In a paper called "Posttraumatic Stress Disorder and Memory," Dr. Bessel van der Kolk, a clinical psychiatrist who has studied PTSD for over three decades, explains how it works. "Ordinarily, memories of particular events are remembered as stories that change and deteriorate over time and that do not evoke intense emotions and sensations," van der Kolk writes. "In contrast, in PTSD the past is relived with an immediate sensory and emotional intensity that makes victims feel as if the event were occurring all over again." Simply put, one experiences a traumatic event but is unable to integrate it into the story of his or her life.
Why did I develop PTSD while some whose lives were more greatly devastated by Hurricane Katrina did not?
According to van der Kolk, it depends on whether or not one dissociates from the traumatic event. If the event is never fully experienced, it fails to be integrated into a "past-tense" narrative, leaving the survivor living in the shadow of a memory-in-limbo -- an experience playing over and over again on an internal JumboTron with no remote control. As a result, some disconnect emotionally; others fail to remember at all. "For example, traumatized people may know what has happened to them, but they may have no feelings about it," van der Kolk adds. "Conversely, people may act disturbed without knowing what makes them behave that way."
This past July, I was asked to appear on National Public Radio's "Talk of the Nation" to discuss the White House's decision to send condolence letters to families of servicemen and servicewomen who commit suicide while deployed in combat zones.
During the program, the conversation turned to post-traumatic stress disorder and some of its symptoms: hyper-vigilance, flashbacks, emotional numbness, night terrors, anger, depression, anxiety, and an exaggerated fight-or-flight response.

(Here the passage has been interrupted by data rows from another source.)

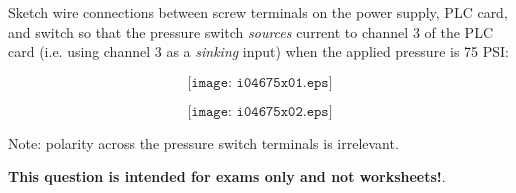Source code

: 

Sketch wire connections between screw terminals on the power supply, PLC card, and switch so that the pressure switch {\it sources} current to channel 3 of the PLC card (i.e. using channel 3 as a {\it sinking} input) when the applied pressure is 75 PSI:

$$\texttt{[image: i04675x01.eps]}$$







$$\texttt{[image: i04675x02.eps]}$$

Note: polarity across the pressure switch terminals is irrelevant.







{\bf This question is intended for exams only and not worksheets!}.



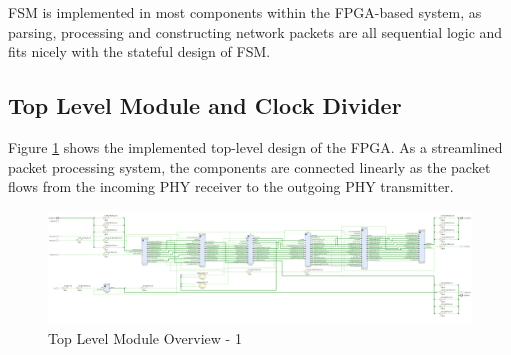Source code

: \documentclass[a4paper]{report}
\begin{document}
FSM is implemented in most components within the FPGA-based system, as parsing, processing and constructing network packets are all sequential logic and fits nicely with the stateful design of FSM.

\subsection{Top Level Module and Clock Divider}
\label{section:implementation-hardware-implementation-top-level-clock-divdier}

Figure \ref{fig:top-level-design} shows the implemented top-level design of the FPGA. As a streamlined packet processing system, the components are connected linearly as the packet flows from the incoming PHY receiver to the outgoing PHY transmitter.

\begin{landscape}
\begin{figure}[h!]
  \centering
  \includegraphics*[viewport={0 0 950 600}, height=\textwidth, width=2\textheight, keepaspectratio]{imgs/top-level-module.png}
  \caption{Top Level Module Overview - 1}
  \label{fig:top-level-design}
\end{figure}
\begin{figure}[h!]
  \ContinuedFloat
  \centering

\end{figure}
\end{landscape}
\end{document}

The host, Neal Conan, asked me about my personal experience with PTSD, and I attempted to explain what it was like. I said that it was like looking at life through a pane of smoked glass. I told him that you become "emotionally dead."
After the show aired, I received an email from Brad Fleegle, 27, a Marine corporal and Iraq War veteran who lives in Portland, Oregon.
"I've often told people that I feel like there's a glass barrier between myself and everyone else," his email read, in part. "I can see them, but I can't connect and communicate with them. I am alone in a small glass box, seemingly within the world but actually removed from it."
Not every combat veteran emerges from war with this sense of dislocation. For some, an extreme life experience -- war, trauma, a natural disaster -- can give their lives new meaning. After the hurricane, I relocated to Virginia, where, working on a story for the local newspaper, I interviewed J.R. Martinez, a then-22-year-old Army corporal from Shreveport, Louisiana. Martinez had suffered burns over 40 percent of his body when he drove a Humvee over a landmine in Karbala, Iraq, and was trapped inside.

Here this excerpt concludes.